The APS School Board expects students to "... model and promote the Pillars of Character Counts!; a nationally recognized, accepted and respected code of ethical conduct.

Of themselves, the board expects compliance only to "the law".  Already the lowest standards of conduct acceptable to civilized human beings, litigation and legal weaselry will lower them to near non-existence.

Analee Maestas is role modeling a corrupt politician New Mexico style.  The rest of the board are role modeling the enabling culture that allows public corruption and incompetence to continue unabated; even in plain sight.

If we really want students in APS to grow into adults who embrace character and courage and honor, someone is going to have to show them what they look like.  If not the so called leadership of the APS, then who?

The leadership of the APS is doing everything they can to eliminate Character Counts!.  It isn't about Character Counts! per se; it is about any standards of conduct that require truth telling and honest to God accountability to meaningful standards of conduct and competence.

The senior most role models in the entire APS are abdicating right before our eyes; abandoning their duties and obligations as the senior most role models of nearly 90,000 of this community's sons and daughters.

Journal Editor in Chief
Kent Walz - leader in the
cover up of the scandal.
They get away with it, because the Journal is complicit in the cover up of the ethics, standards and accountability crisis in the leadership of the APS.




photos Mark Bralley


Monday, August 15, 2016

CABQ Chief Administrative Officer Rob Perry is a bald-faced liar.

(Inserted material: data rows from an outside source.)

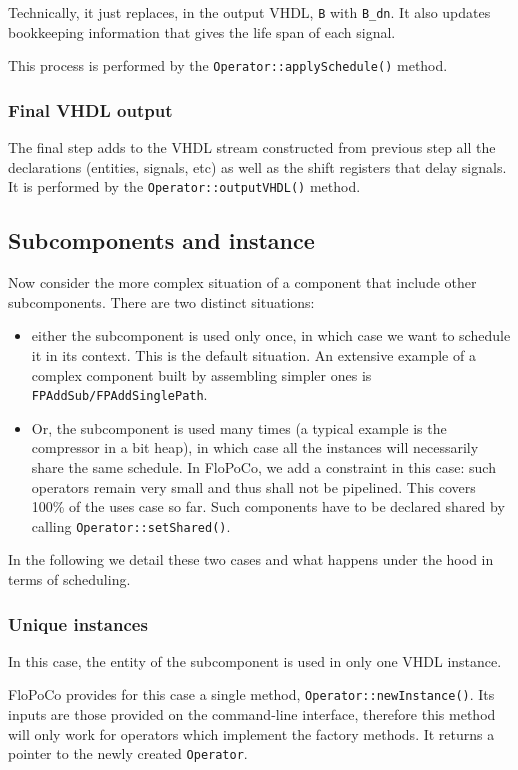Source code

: \documentclass{article}
\begin{document}
Technically, it just replaces, in the output VHDL,   \verb!B! with \verb!B_dn!.
It also updates bookkeeping information that gives the life span of each signal.

This process is performed by the \verb!Operator::applySchedule()! method.

\subsubsection{Final VHDL output}
The final step adds to the VHDL stream constructed from previous step all the declarations (entities, signals, etc) as well as the shift registers that delay signals.
It is performed by the \verb!Operator::outputVHDL()! method.

\subsection{Subcomponents and instance}

Now consider the more complex situation of a component that include other subcomponents.
There are two distinct situations:
\begin{itemize}
\item either the subcomponent is used only once, in which case we want to schedule it in its context.
  This is the default situation.
  An extensive example of a complex component built by assembling simpler ones is \texttt{FPAddSub/FPAddSinglePath}.
  
\item Or, the subcomponent is used many times (a typical example is the compressor in a bit heap), in which case all the instances will necessarily share the same schedule.
  In FloPoCo, we add a constraint in this case: such operators remain very small and thus shall not be pipelined.
  This covers 100\% of the uses case so far.
  Such components have to be declared shared by calling \texttt{Operator::setShared()}.
\end{itemize}

In the following we detail these two cases and what happens under the hood in terms of scheduling.


\subsubsection{Unique instances}
In this case, the entity of the subcomponent is used in only one VHDL instance.

FloPoCo provides for this case a single method, \verb!Operator::newInstance()!.
Its inputs are those provided on the command-line interface, therefore this method will only work for operators which implement the factory methods.
It returns a pointer to the newly created \texttt{Operator}.
\end{document}

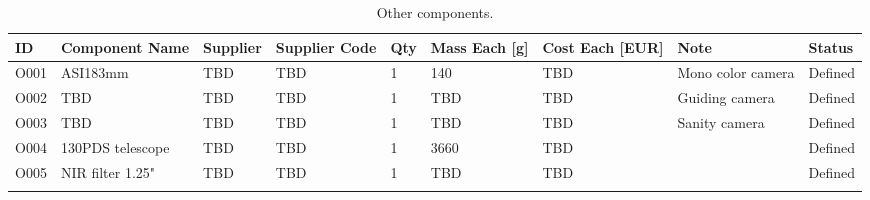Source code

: 

\begin{longtable}{|m{}|m{}|m{}|m{}|m{}|m{}|m{}|m{}|m{}|}

\hline
\textbf{ID} & \textbf{Component Name} & \textbf{Supplier} & \textbf{Supplier Code} & \textbf{Qty} & \textbf{Mass Each [g]} & \textbf{Cost Each [EUR]} & \textbf{Note} & \textbf{Status} \\ \hline

O001 & ASI183mm					& TBD 	& TBD 	& 1 & 140 	& TBD & Mono color camera & Defined \\\hline
O002 & TBD 						& TBD 	& TBD 	& 1 & TBD 	& TBD & Guiding camera & Defined \\\hline
O003 & TBD 						& TBD 	& TBD 	& 1 & TBD 	& TBD & Sanity camera & Defined \\\hline
O004 & 130PDS telescope 		& TBD 	& TBD 	& 1 & 3660 	& TBD & & Defined \\\hline
O005 & NIR filter 1.25" 		& TBD 	& TBD 	& 1 & TBD 	& TBD & & Defined \\\hline



\caption{Other components.}
\label{tab:component-other}
\end{longtable}
\raggedbottom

In the Journal this morning, link, CABQ Chief Administrative Officer Rob Perry is quoted regarding his and the city's efforts to keep the truth hidden from stake and interest holders by making special team reviews "secret" records.

Perry said;

“We don’t mean to conceal anything."
Raise your hand if you believe him.

Seeing not one hand; bullshit is called.

CABQ Chief Administrative
Officer Rob Perry
is a bald-faced liar;
shameless and undisguised;
barefaced



photo Mark Bralley

Saturday, August 13, 2016

Analee Maestas and the cherry tree

Many Americans have for centuries, been sharing a fable, link, with their children.  The point in sharing the story with children is to encourage them to embrace character and courage and honor

"The cherry tree myth is the most well-known and longest enduring legend about George Washington. 

In the original story, when Washington was six years old he received a hatchet as a gift and damaged his father’s cherry tree. When his father discovered what he had done, he became angry and confronted him. Young George bravely said, “I cannot tell a lie…I did cut it with my hatchet.” Washington’s father embraced him and rejoiced that his son’s honesty was worth more than a thousand trees. 
The fable is useful as an illustrative example, because
there are so few real life examples to point to instead.

One of the senior most role models in the entire APS, School Board Member Analee Maestas, has an opportunity to provide for those who look to her for an example to emulate, honesty worth more than a thousand trees.

She will provide for students apparently,
a diametrically opposite example.

She, and the rest of the APS school board.




photo Mark Bralley

Tuesday, August 02, 2016

In the absence of trust there must be transparency


The most onerous and inescapable aspect of representative government is that the governed must surrender their control over their combined power and resources, to politicians and public servants.

Except for manifestly feckless governmental conduct laws, and nearly as inconsequential open meeting and public records laws, the only thing the people have ever had to protect their interests has been trust; trust that those they elect, appoint and hire will act in their interests; with the entirely predictable result; “power corrupted; absolute power corrupted absolutely”.

At this point, in the face of human history and any understanding at all of basic human nature, how is it anything but mind-numbingly naïve to expect human beings to not yield to temptation; to not take advantage of the lack of transparency?

If trust has been lost, then there is only transparency left to protect our interests.

There needs to be no argument made, that meetings where the people’s power is being wielded, where the people’s resources are being spent, should be open to the public. The question is; will the meetings be open; what happens if they aren’t?

A more important question is; what are you going to do when by their words or their deeds, they make it clear to you, that they have no intention of letting you watch their little meetings in secret?

Who are you willing to follow, where are you willing to go,
what are you willing to do, to defend your interests?